* **Your goal**
Every line of the records below from the line with "John de Lancaster, Vol. 3, by" up to and including the line with "The conservation of" must be reproduced exactly, and no line outside that range.

Dataset items

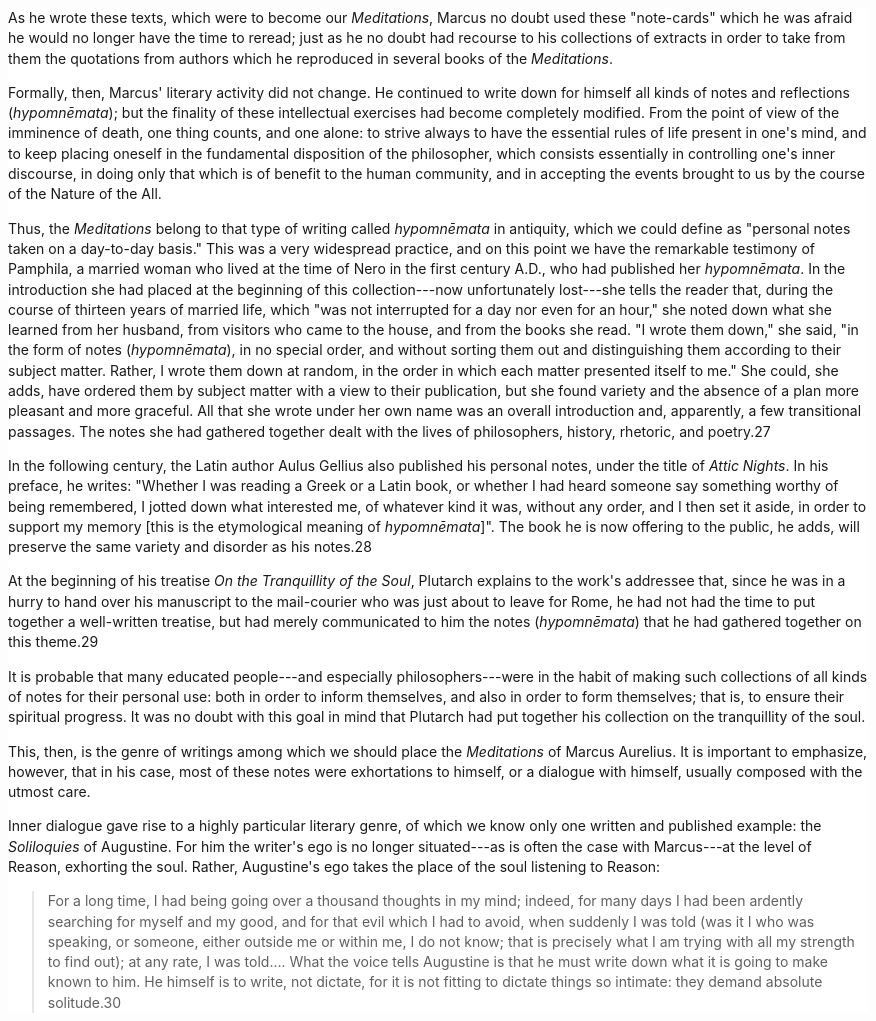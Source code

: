 As he wrote these texts, which were to become our *Meditations*, Marcus no doubt used these "note-cards" which he was afraid he would no longer have the time to reread; just as he no doubt had recourse to his collections of extracts in order to take from them the quotations from authors which he reproduced in several books of the *Meditations*.

Formally, then, Marcus' literary activity did not change. He continued to write down for himself all kinds of notes and reflections \(*hypomnēmata*\); but the finality of these intellectual exercises had become completely modified. From the point of view of the imminence of death, one thing counts, and one alone: to strive always to have the essential rules of life present in one's mind, and to keep placing oneself in the fundamental disposition of the philosopher, which consists essentially in controlling one's inner discourse, in doing only that which is of benefit to the human community, and in accepting the events brought to us by the course of the Nature of the All.

Thus, the *Meditations* belong to that type of writing called *hypomnēmata* in antiquity, which we could define as "personal notes taken on a day-to-day basis." This was a very widespread practice, and on this point we have the remarkable testimony of Pamphila, a married woman who lived at the time of Nero in the first century A.D., who had published her *hypomnēmata*. In the introduction she had placed at the beginning of this collection---now unfortunately lost---she tells the reader that, during the course of thirteen years of married life, which "was not interrupted for a day nor even for an hour," she noted down what she learned from her husband, from visitors who came to the house, and from the books she read. "I wrote them down," she said, "in the form of notes \(*hypomnēmata*\), in no special order, and without sorting them out and distinguishing them according to their subject matter. Rather, I wrote them down at random, in the order in which each matter presented itself to me." She could, she adds, have ordered them by subject matter with a view to their publication, but she found variety and the absence of a plan more pleasant and more graceful. All that she wrote under her own name was an overall introduction and, apparently, a few transitional passages. The notes she had gathered together dealt with the lives of philosophers, history, rhetoric, and poetry.27

In the following century, the Latin author Aulus Gellius also published his personal notes, under the title of *Attic Nights*. In his preface, he writes: "Whether I was reading a Greek or a Latin book, or whether I had heard someone say something worthy of being remembered, I jotted down what interested me, of whatever kind it was, without any order, and I then set it aside, in order to support my memory \[this is the etymological meaning of *hypomnēmata*\]". The book he is now offering to the public, he adds, will preserve the same variety and disorder as his notes.28

At the beginning of his treatise *On the Tranquillity of the Soul*, Plutarch explains to the work's addressee that, since he was in a hurry to hand over his manuscript to the mail-courier who was just about to leave for Rome, he had not had the time to put together a well-written treatise, but had merely communicated to him the notes \(*hypomnēmata*\) that he had gathered together on this theme.29

It is probable that many educated people---and especially philosophers---were in the habit of making such collections of all kinds of notes for their personal use: both in order to inform themselves, and also in order to form themselves; that is, to ensure their spiritual progress. It was no doubt with this goal in mind that Plutarch had put together his collection on the tranquillity of the soul.

This, then, is the genre of writings among which we should place the *Meditations* of Marcus Aurelius. It is important to emphasize, however, that in his case, most of these notes were exhortations to himself, or a dialogue with himself, usually composed with the utmost care.

Inner dialogue gave rise to a highly particular literary genre, of which we know only one written and published example: the *Soliloquies* of Augustine. For him the writer's ego is no longer situated---as is often the case with Marcus---at the level of Reason, exhorting the soul. Rather, Augustine's ego takes the place of the soul listening to Reason:
> For a long time, I had being going over a thousand thoughts in my mind; indeed, for many days I had been ardently searching for myself and my good, and for that evil which I had to avoid, when suddenly I was told \(was it I who was speaking, or someone, either outside me or within me, I do not know; that is precisely what I am trying with all my strength to find out\); at any rate, I was told.... 
What the voice tells Augustine is that he must write down what it is going to make known to him. He himself is to write, not dictate, for it is not fitting to dictate things so intimate: they demand absolute solitude.30
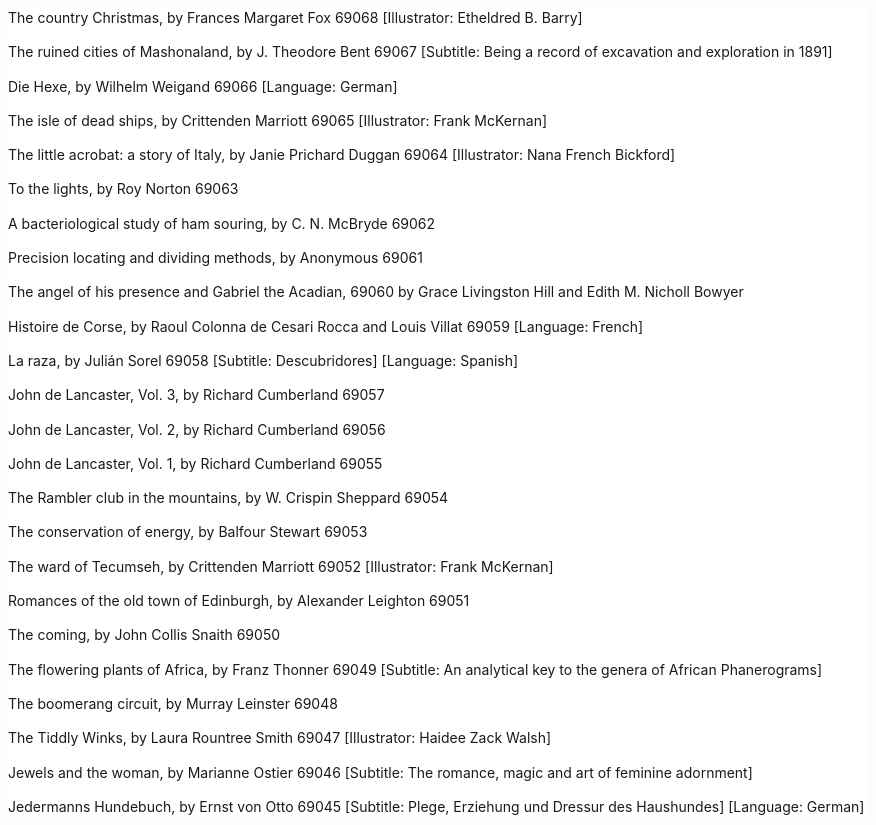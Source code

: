 The country Christmas, by Frances Margaret Fox                           69068
  [Illustrator: Etheldred B. Barry]

The ruined cities of Mashonaland, by J. Theodore Bent                    69067
  [Subtitle: Being a record of excavation and exploration in 1891]

Die Hexe, by Wilhelm Weigand                                             69066
  [Language: German]

The isle of dead ships, by Crittenden Marriott                           69065
  [Illustrator: Frank McKernan]

The little acrobat: a story of Italy, by Janie Prichard Duggan           69064
  [Illustrator: Nana French Bickford]

To the lights, by Roy Norton                                             69063

A bacteriological study of ham souring, by C. N. McBryde                 69062

Precision locating and dividing methods, by Anonymous                    69061


The angel of his presence and Gabriel the Acadian,                       69060
  by Grace Livingston Hill and Edith M. Nicholl Bowyer

Histoire de Corse, by Raoul Colonna de Cesari Rocca and Louis Villat     69059
  [Language: French]

La raza, by Julián Sorel                                                 69058
  [Subtitle: Descubridores]
  [Language: Spanish]

John de Lancaster, Vol. 3, by Richard Cumberland                         69057

John de Lancaster, Vol. 2, by Richard Cumberland                         69056

John de Lancaster, Vol. 1, by Richard Cumberland                         69055

The Rambler club in the mountains, by W. Crispin Sheppard                69054

The conservation of energy, by Balfour Stewart                           69053

The ward of Tecumseh, by Crittenden Marriott                             69052
  [Illustrator: Frank McKernan]

Romances of the old town of Edinburgh, by Alexander Leighton             69051

The coming, by John Collis Snaith                                        69050

The flowering plants of Africa, by Franz Thonner                         69049
  [Subtitle: An analytical key to the genera of African Phanerograms]

The boomerang circuit, by Murray Leinster                                69048

The Tiddly Winks, by Laura Rountree Smith                                69047
  [Illustrator: Haidee Zack Walsh]

Jewels and the woman, by Marianne Ostier                                 69046
  [Subtitle: The romance, magic and art of feminine adornment]

Jedermanns Hundebuch, by Ernst von Otto                                  69045
  [Subtitle: Plege, Erziehung und Dressur des Haushundes]
  [Language: German]
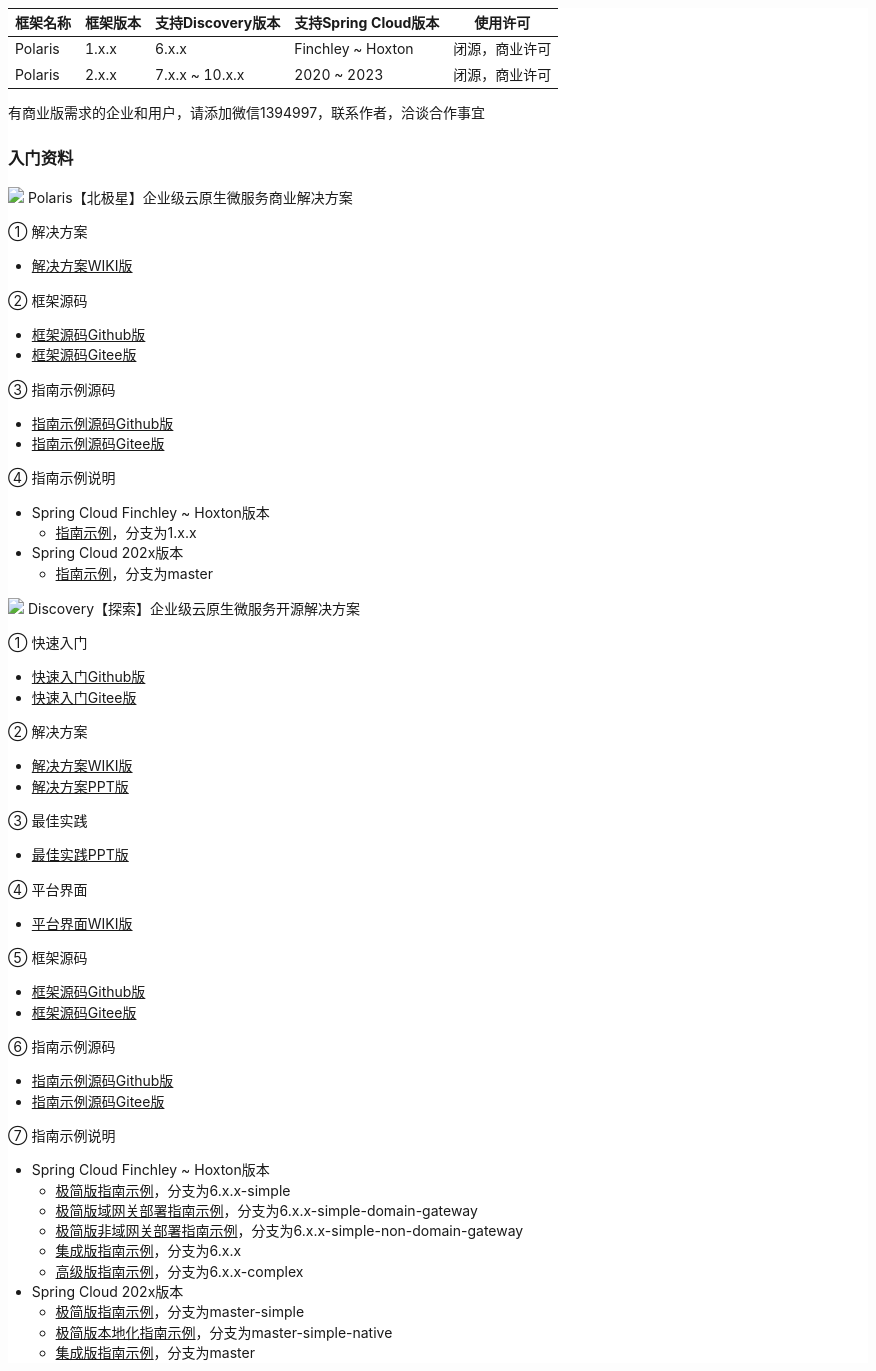 | 框架名称 | 框架版本 | 支持Discovery版本 | 支持Spring Cloud版本 | 使用许可 |
| --- | --- | --- | --- | --- |
| Polaris | 1.x.x | 6.x.x | Finchley ~ Hoxton | 闭源，商业许可 |
| Polaris | 2.x.x | 7.x.x ~ 10.x.x | 2020 ~ 2023 | 闭源，商业许可 |

有商业版需求的企业和用户，请添加微信1394997，联系作者，洽谈合作事宜

### 入门资料
![](https://nepxion.github.io/Discovery/docs/polaris-doc/Logo64.png) Polaris【北极星】企业级云原生微服务商业解决方案

① 解决方案
- [解决方案WIKI版](http://nepxion.com/polaris)

② 框架源码
- [框架源码Github版](https://github.com/polaris-paas/polaris-sdk)
- [框架源码Gitee版](https://gitee.com/polaris-paas/polaris-sdk)

③ 指南示例源码
- [指南示例源码Github版](https://github.com/polaris-paas/polaris-guide)
- [指南示例源码Gitee版](https://gitee.com/polaris-paas/polaris-guide)

④ 指南示例说明
- Spring Cloud Finchley ~ Hoxton版本
    - [指南示例](https://github.com/polaris-paas/polaris-guide/tree/1.x.x)，分支为1.x.x
- Spring Cloud 202x版本
    - [指南示例](https://github.com/polaris-paas/polaris-guide/tree/master)，分支为master

![](https://nepxion.github.io/Discovery/docs/discovery-doc/Logo64.png) Discovery【探索】企业级云原生微服务开源解决方案

① 快速入门
- [快速入门Github版](https://github.com/Nepxion/Discovery/wiki)
- [快速入门Gitee版](https://gitee.com/Nepxion/Discovery/wikis/pages)

② 解决方案
- [解决方案WIKI版](http://nepxion.com/discovery)
- [解决方案PPT版](https://nepxion.github.io/Discovery/docs/link-doc/discovery-ppt.html)

③ 最佳实践
- [最佳实践PPT版](https://nepxion.github.io/Discovery/docs/link-doc/discovery-ppt-1.html)

④ 平台界面
- [平台界面WIKI版](http://nepxion.com/discovery-platform)

⑤ 框架源码
- [框架源码Github版](https://github.com/Nepxion/Discovery)
- [框架源码Gitee版](https://gitee.com/Nepxion/Discovery)

⑥ 指南示例源码
- [指南示例源码Github版](https://github.com/Nepxion/DiscoveryGuide)
- [指南示例源码Gitee版](https://gitee.com/Nepxion/DiscoveryGuide)

⑦ 指南示例说明
- Spring Cloud Finchley ~ Hoxton版本
    - [极简版指南示例](https://github.com/Nepxion/DiscoveryGuide/tree/6.x.x-simple)，分支为6.x.x-simple
    - [极简版域网关部署指南示例](https://github.com/Nepxion/DiscoveryGuide/tree/6.x.x-simple-domain-gateway)，分支为6.x.x-simple-domain-gateway
    - [极简版非域网关部署指南示例](https://github.com/Nepxion/DiscoveryGuide/tree/6.x.x-simple-non-domain-gateway)，分支为6.x.x-simple-non-domain-gateway
    - [集成版指南示例](https://github.com/Nepxion/DiscoveryGuide/tree/6.x.x)，分支为6.x.x
    - [高级版指南示例](https://github.com/Nepxion/DiscoveryGuide/tree/6.x.x-complex)，分支为6.x.x-complex
- Spring Cloud 202x版本
    - [极简版指南示例](https://github.com/Nepxion/DiscoveryGuide/tree/master-simple)，分支为master-simple
    - [极简版本地化指南示例](https://github.com/Nepxion/DiscoveryGuide/tree/master-simple-native)，分支为master-simple-native
    - [集成版指南示例](https://github.com/Nepxion/DiscoveryGuide/tree/master)，分支为master
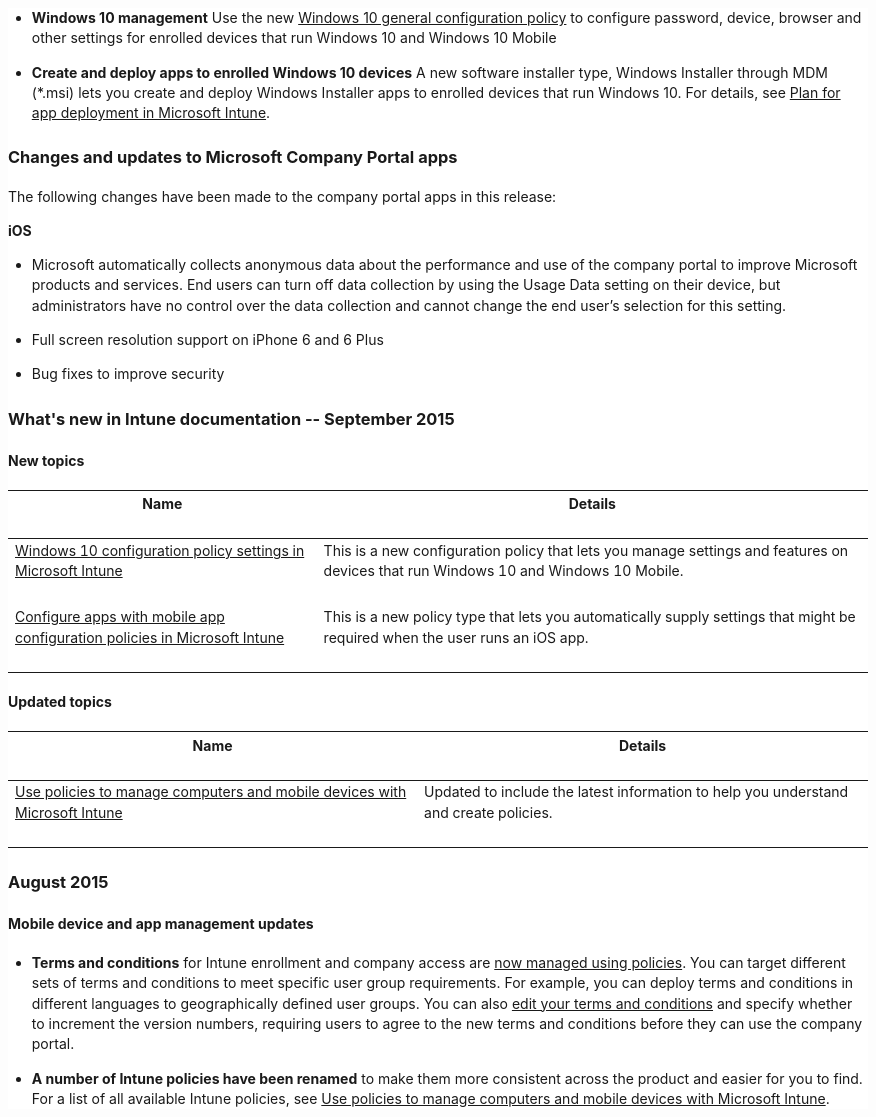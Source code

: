 - **Windows 10 management**
   Use the new [Windows 10 general configuration policy](https://technet.microsoft.com/library/mt404697.aspx) to configure password, device, browser and other settings for enrolled devices that run Windows 10 and Windows 10 Mobile

- **Create and deploy apps to enrolled Windows 10 devices**
   A new software installer type, Windows Installer through MDM (&#42;.msi) lets you create and deploy Windows Installer apps to enrolled devices that run Windows 10. For details, see [Plan for app deployment in Microsoft Intune](../Topic/Plan_for_app_deployment_in_Microsoft_Intune.md).

### Changes and updates to Microsoft Company Portal apps
The following changes have been made to the company portal apps in this release:

**iOS**

- Microsoft automatically collects anonymous data about the performance and use of the company portal to improve Microsoft products and services. End users can turn off data collection by using the Usage Data setting on their device, but administrators have no control over the data collection and cannot change the end user’s selection for this setting.

- Full screen resolution support on iPhone 6 and 6 Plus

- Bug fixes to improve security

### What's new in Intune documentation -- September 2015

#### New topics

|Name <br /> <br />|Details <br /> <br />|
|--------|-----------|
|[Windows 10 configuration policy settings in Microsoft Intune](../Topic/Windows_10_configuration_policy_settings_in_Microsoft_Intune.md) <br /> <br />|This is a new configuration policy that lets you manage settings and features on devices that run Windows 10 and Windows 10 Mobile. <br /> <br />|
|[Configure apps with mobile app configuration policies in Microsoft Intune](../Topic/Configure_apps_with_mobile_app_configuration_policies_in_Microsoft_Intune.md) <br /> <br />|This is a new policy type that lets you automatically supply settings that might be required when the user runs an iOS app. <br /> <br />|

#### Updated topics

|Name <br /> <br />|Details <br /> <br />|
|--------|-----------|
|[Use policies to manage computers and mobile devices with Microsoft Intune](../Topic/Use_policies_to_manage_computers_and_mobile_devices_with_Microsoft_Intune.md) <br /> <br />|Updated to include the latest information to help you understand and create policies. <br /> <br />|

### <a name="BKMK_August2015"></a>August 2015

#### Mobile device and app management updates

- **Terms and conditions** for Intune enrollment and company access are [now managed using policies](https://technet.microsoft.com/library/mt405893.aspx). You can target different sets of terms and conditions to meet specific user group requirements. For example, you can  deploy terms and conditions in different languages to geographically defined user groups. You can also [edit your terms and conditions](https://technet.microsoft.com/library/mt405893.aspx#BKMK_TCVers) and specify whether to increment the version numbers, requiring users to agree to the new terms and conditions before they can use the company portal.

- **A number of Intune policies have been renamed** to make them more consistent across the product and easier for you to find. For a list of all available Intune policies, see [Use policies to manage computers and mobile devices with Microsoft Intune](../Topic/Use_policies_to_manage_computers_and_mobile_devices_with_Microsoft_Intune.md).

* **Problem solution**
John de Lancaster, Vol. 3, by Richard Cumberland                         69057

John de Lancaster, Vol. 2, by Richard Cumberland                         69056

John de Lancaster, Vol. 1, by Richard Cumberland                         69055

The Rambler club in the mountains, by W. Crispin Sheppard                69054

The conservation of energy, by Balfour Stewart                           69053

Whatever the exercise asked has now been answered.